Comme noté dans le livre de Gael Brustier au chapitre « Les Identitaires : du Marteau de Thor au crucifix », l’évolution du mouvement identitaire à l’occasion des Manifs pour Tous constitue l’un des éléments politiques principaux du printemps 2013, et le plus important au vu de sa signification spirituelle profonde. Comme vu précédemment, la culture païenne met l’accent sur la virilité matérielle, tandis que le christianisme invoque la virilité spirituelle. A contrario de la tendance à l’abandon précédemment évoquée, le retour massif vers le catholicisme d’individus pour qui le combat constitue un état d’esprit est le signe que celui-ci devient à leurs yeux digne de respect. Cette évolution leur permet en retour d’inscrire leur action identitaire dans une perspective spirituelle en tournant le dos à un certain folklorisme stérile, tout en poussant une certaine frange du monde catholique à une remise en cause salutaire.

Conclusion : la revirilisation du catholicisme

« Le diable est toujours double, ces deux ennemis apparents que sont l’hypercriticisme et le fondamentalisme sont ses deux jumeaux mimétiques », rappelle le philosophe Fabrice Hadjadj dans son livre La foi des démons.
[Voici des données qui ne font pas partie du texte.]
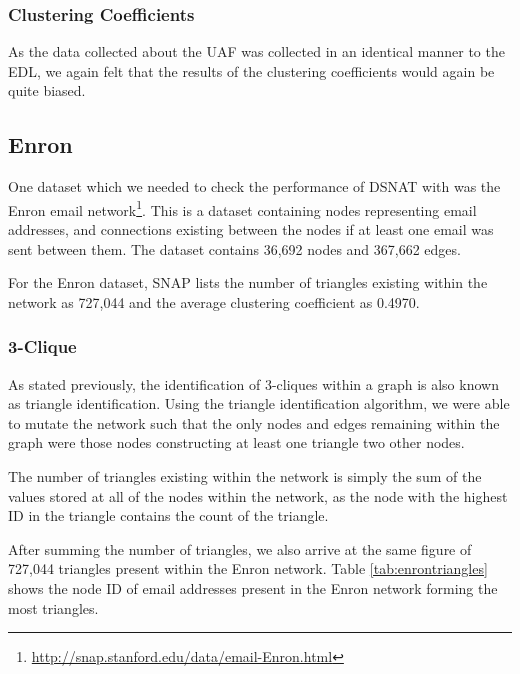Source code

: \subsubsection{Clustering Coefficients}
As the data collected about the UAF was collected in an identical manner to the EDL, we again felt that the results of the clustering coefficients would again be quite biased.

\subsection{Enron}
One dataset which we needed to check the performance of DSNAT with was the Enron email network\footnote{\url{http://snap.stanford.edu/data/email-Enron.html}}. This is a dataset containing nodes representing email addresses, and connections existing between the nodes if at least one email was sent between them. The dataset contains 36,692 nodes and 367,662 edges.

For the Enron dataset, SNAP lists the number of triangles existing within the network as 727,044 and the average clustering coefficient as 0.4970. 

\subsubsection{3-Clique}
As stated previously, the identification of 3-cliques within a graph is also known as triangle identification. Using the triangle identification algorithm, we were able to mutate the network such that the only nodes and edges remaining within the graph were those nodes constructing at least one triangle two other nodes.

The number of triangles existing within the network is simply the sum of the values stored at all of the nodes within the network, as the node with the highest ID in the triangle contains the count of the triangle.

After summing the number of triangles, we also arrive at the same figure of 727,044 triangles present within the Enron network. Table \ref{tab:enrontriangles} shows the node ID of email addresses present in the Enron network forming the most triangles.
La division du monde catholique, appelé à choisir entre s’identifier au monde, se couper du monde, ou sortir du catholicisme pour agir sur le monde, est effectivement un symptôme d’impuissance comme le note Durandal, analyse qu’il est une fois encore le seul à faire.

Néanmoins, un effet spirituel du mouvement de 2013 aura été d’amorcer une fusion des différentes composantes du monde catholique, retrouvant dans le combat la force d’assumer un début d’unité que seule une fierté commune peut permettre. Richard Rohr et Andreas Ebert postulant dans leur livre une analogie entre la dynamique de l’ennéagramme et celle du Pater, le processus « d’intégration » engagé par les différentes composantes du monde catholique est autant un signe de leur retour au monde que de leur retour au Christ.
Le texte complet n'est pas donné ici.